De rechtbank in Leeuwarden heeft een 41-jarige inwoner van Tilburg vrijgesproken van betrokkenheid bij een gewelddadige overval op een woning op 28 september 2016 in Leeuwarden. Daarbij is de bewoner door twee overvallers in zijn eigen woning bij de keel gegrepen, zijn diens handen vastgebonden, is een wapen op het hoofd gezet en is met dit wapen op het hoofd geslagen. Het OM had drie jaar gevangenisstraf geëist. De bewijsvoering van het openbaar ministerie stoelde met name op dna op een vloeipapier van een joint en een enkelvoudige fotoherkenning. Raadsvrouwe Leonie Lübbers had ter zitting vrijspraak bepleit en kritiek geuit op de door het OM aangevoerde bewijsmiddelen. De rechtbank gaat hierin mee en acht dit bewijs gebrekkig.

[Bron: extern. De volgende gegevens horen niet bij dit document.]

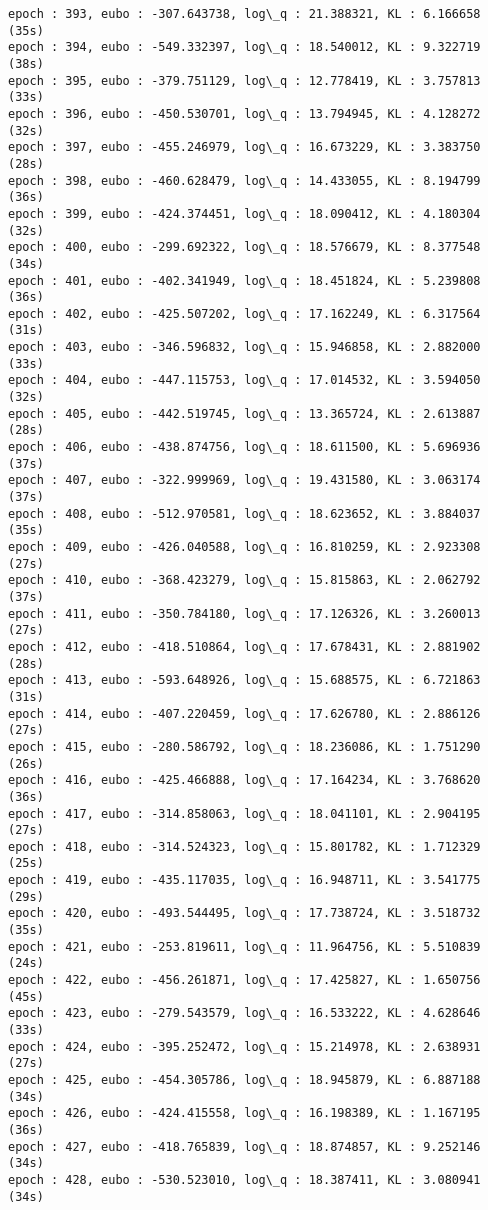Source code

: \documentclass[11pt]{article}
\begin{document}
\begin{Verbatim}[commandchars=\\\{\}]
epoch : 393, eubo : -307.643738, log\_q : 21.388321, KL : 6.166658 (35s)
epoch : 394, eubo : -549.332397, log\_q : 18.540012, KL : 9.322719 (38s)
epoch : 395, eubo : -379.751129, log\_q : 12.778419, KL : 3.757813 (33s)
epoch : 396, eubo : -450.530701, log\_q : 13.794945, KL : 4.128272 (32s)
epoch : 397, eubo : -455.246979, log\_q : 16.673229, KL : 3.383750 (28s)
epoch : 398, eubo : -460.628479, log\_q : 14.433055, KL : 8.194799 (36s)
epoch : 399, eubo : -424.374451, log\_q : 18.090412, KL : 4.180304 (32s)
epoch : 400, eubo : -299.692322, log\_q : 18.576679, KL : 8.377548 (34s)
epoch : 401, eubo : -402.341949, log\_q : 18.451824, KL : 5.239808 (36s)
epoch : 402, eubo : -425.507202, log\_q : 17.162249, KL : 6.317564 (31s)
epoch : 403, eubo : -346.596832, log\_q : 15.946858, KL : 2.882000 (33s)
epoch : 404, eubo : -447.115753, log\_q : 17.014532, KL : 3.594050 (32s)
epoch : 405, eubo : -442.519745, log\_q : 13.365724, KL : 2.613887 (28s)
epoch : 406, eubo : -438.874756, log\_q : 18.611500, KL : 5.696936 (37s)
epoch : 407, eubo : -322.999969, log\_q : 19.431580, KL : 3.063174 (37s)
epoch : 408, eubo : -512.970581, log\_q : 18.623652, KL : 3.884037 (35s)
epoch : 409, eubo : -426.040588, log\_q : 16.810259, KL : 2.923308 (27s)
epoch : 410, eubo : -368.423279, log\_q : 15.815863, KL : 2.062792 (37s)
epoch : 411, eubo : -350.784180, log\_q : 17.126326, KL : 3.260013 (27s)
epoch : 412, eubo : -418.510864, log\_q : 17.678431, KL : 2.881902 (28s)
epoch : 413, eubo : -593.648926, log\_q : 15.688575, KL : 6.721863 (31s)
epoch : 414, eubo : -407.220459, log\_q : 17.626780, KL : 2.886126 (27s)
epoch : 415, eubo : -280.586792, log\_q : 18.236086, KL : 1.751290 (26s)
epoch : 416, eubo : -425.466888, log\_q : 17.164234, KL : 3.768620 (36s)
epoch : 417, eubo : -314.858063, log\_q : 18.041101, KL : 2.904195 (27s)
epoch : 418, eubo : -314.524323, log\_q : 15.801782, KL : 1.712329 (25s)
epoch : 419, eubo : -435.117035, log\_q : 16.948711, KL : 3.541775 (29s)
epoch : 420, eubo : -493.544495, log\_q : 17.738724, KL : 3.518732 (35s)
epoch : 421, eubo : -253.819611, log\_q : 11.964756, KL : 5.510839 (24s)
epoch : 422, eubo : -456.261871, log\_q : 17.425827, KL : 1.650756 (45s)
epoch : 423, eubo : -279.543579, log\_q : 16.533222, KL : 4.628646 (33s)
epoch : 424, eubo : -395.252472, log\_q : 15.214978, KL : 2.638931 (27s)
epoch : 425, eubo : -454.305786, log\_q : 18.945879, KL : 6.887188 (34s)
epoch : 426, eubo : -424.415558, log\_q : 16.198389, KL : 1.167195 (36s)
epoch : 427, eubo : -418.765839, log\_q : 18.874857, KL : 9.252146 (34s)
epoch : 428, eubo : -530.523010, log\_q : 18.387411, KL : 3.080941 (34s)

\end{Verbatim}
\end{document}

Op de dag van de overval hebben twee voor de aangever onbekende mannen aangebeld bij een woning met de vraag of ze hasj konden kopen. Om van hen af te komen heeft de aangever hasj gegeven en heeft de kleinste van het tweetal hiervan een joint gedraaid. Daarna zijn de beide overvallers de woning binnengedrongen. De joint is na de overval in de woning achtergebleven. Op het vloeipapier van de joint is dna van cliënt aangetroffen. Naar aanleiding hiervan is een foto van cliënt getoond aan de aangever. De aangever heeft cliënt herkend als zijnde een van de twee overvallers.

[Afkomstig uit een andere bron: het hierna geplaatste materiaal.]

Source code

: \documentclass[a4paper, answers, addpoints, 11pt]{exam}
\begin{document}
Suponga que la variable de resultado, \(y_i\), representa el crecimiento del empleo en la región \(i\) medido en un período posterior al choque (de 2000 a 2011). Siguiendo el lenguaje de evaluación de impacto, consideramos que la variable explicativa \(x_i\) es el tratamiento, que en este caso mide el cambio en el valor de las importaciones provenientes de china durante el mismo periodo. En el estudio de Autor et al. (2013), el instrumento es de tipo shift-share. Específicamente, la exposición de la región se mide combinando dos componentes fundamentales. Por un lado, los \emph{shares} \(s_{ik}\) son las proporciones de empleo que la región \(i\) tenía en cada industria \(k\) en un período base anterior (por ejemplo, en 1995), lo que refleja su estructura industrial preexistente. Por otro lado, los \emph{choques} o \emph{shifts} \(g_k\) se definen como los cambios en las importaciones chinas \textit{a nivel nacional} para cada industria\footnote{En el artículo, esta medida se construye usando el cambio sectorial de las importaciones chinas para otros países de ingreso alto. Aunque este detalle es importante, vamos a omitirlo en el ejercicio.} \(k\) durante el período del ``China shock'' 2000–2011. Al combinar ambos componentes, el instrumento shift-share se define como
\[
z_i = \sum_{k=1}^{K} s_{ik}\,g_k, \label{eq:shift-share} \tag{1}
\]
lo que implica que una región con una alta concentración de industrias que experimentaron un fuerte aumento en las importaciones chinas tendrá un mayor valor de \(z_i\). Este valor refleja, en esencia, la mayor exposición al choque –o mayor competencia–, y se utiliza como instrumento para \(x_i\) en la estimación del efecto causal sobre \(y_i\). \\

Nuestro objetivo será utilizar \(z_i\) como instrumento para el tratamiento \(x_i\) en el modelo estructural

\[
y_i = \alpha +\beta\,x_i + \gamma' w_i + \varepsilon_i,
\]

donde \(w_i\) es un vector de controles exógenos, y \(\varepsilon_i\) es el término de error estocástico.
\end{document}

De rechtbank overweegt dat de fotoherkenning niet betrouwbaar is. Hoewel is het algemeen niet gesteld kan worden dat een enkelvoudige fotoconfrontatie (waarbij slechts de foto van de verdachte wordt getoond) onrechtmatig is, zijn er teveel tegenstrijdigheden in de verklaring van de aangever om van een betrouwbare herkenning te kunnen spreken. Specifieke kenmerken in het signalement van cliënt zijn niet herkend. De aangever verkeerde bovendien onder invloed van alcohol. Om die reden gebruikt de rechtbank de herkenning niet voor het bewijs.

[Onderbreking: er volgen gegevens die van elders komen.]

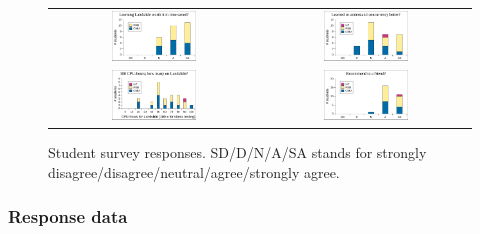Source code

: \begin{figure}[p]
\begin{center}
\begin{tabular}{cc}
			\includegraphics[width=0.42\textwidth]{survey7.pdf} &
			\includegraphics[width=0.42\textwidth]{survey8.pdf} \\
			\includegraphics[width=0.42\textwidth]{survey9.pdf} &
			\includegraphics[width=0.42\textwidth]{survey10.pdf} \\
		\end{tabular}
	\end{center}
	\caption{Student survey responses.
	SD/D/N/A/SA stands for
	strongly disagree/\allowbreak{}disagree/\allowbreak{}neutral/\allowbreak{}agree/\allowbreak{}strongly agree.}
	\label{fig:survey}
\end{figure}

\subsubsection{Response data}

Ook de dna-match op de joint leidt niet tot het bewijs. Volgens de rechtbank blijkt niet uit de verklaring van de aangever of de overvaller zelf het vloeipapier heeft meegebracht. Een joint, maar ook het vloeipapier zijn verplaatsbare objecten. Het is niet uitgesloten dat de dader zelf het vloeipapier heeft meegebracht naar de woning. Daardoor bestaat de mogelijkheid dat op een eerder moment het dna-materiaal van verdachte op deze objecten terecht is gekomen. Ook zou een eerder door cliënt gedraaide joint door één van de overvallers kunnen zijn meegenomen naar de woning; cliënt heeft nl. verklaard wel regelmatig in Leeuwarden te komen en joints te draaien en te gebruiken. Om deze redenen is met het aantreffen van het dna van cliënt op de joint niet het bewijs geleverd dat cliënt een van de overvallers is geweest.
Cliënt heeft zo’n anderhalve maand in voorarrest doorgebracht. Het OM kan binnen veertien dagen in hoger beroep. Ter zitting erkende de officier van justitie “dat het bewijs steviger had gekund”.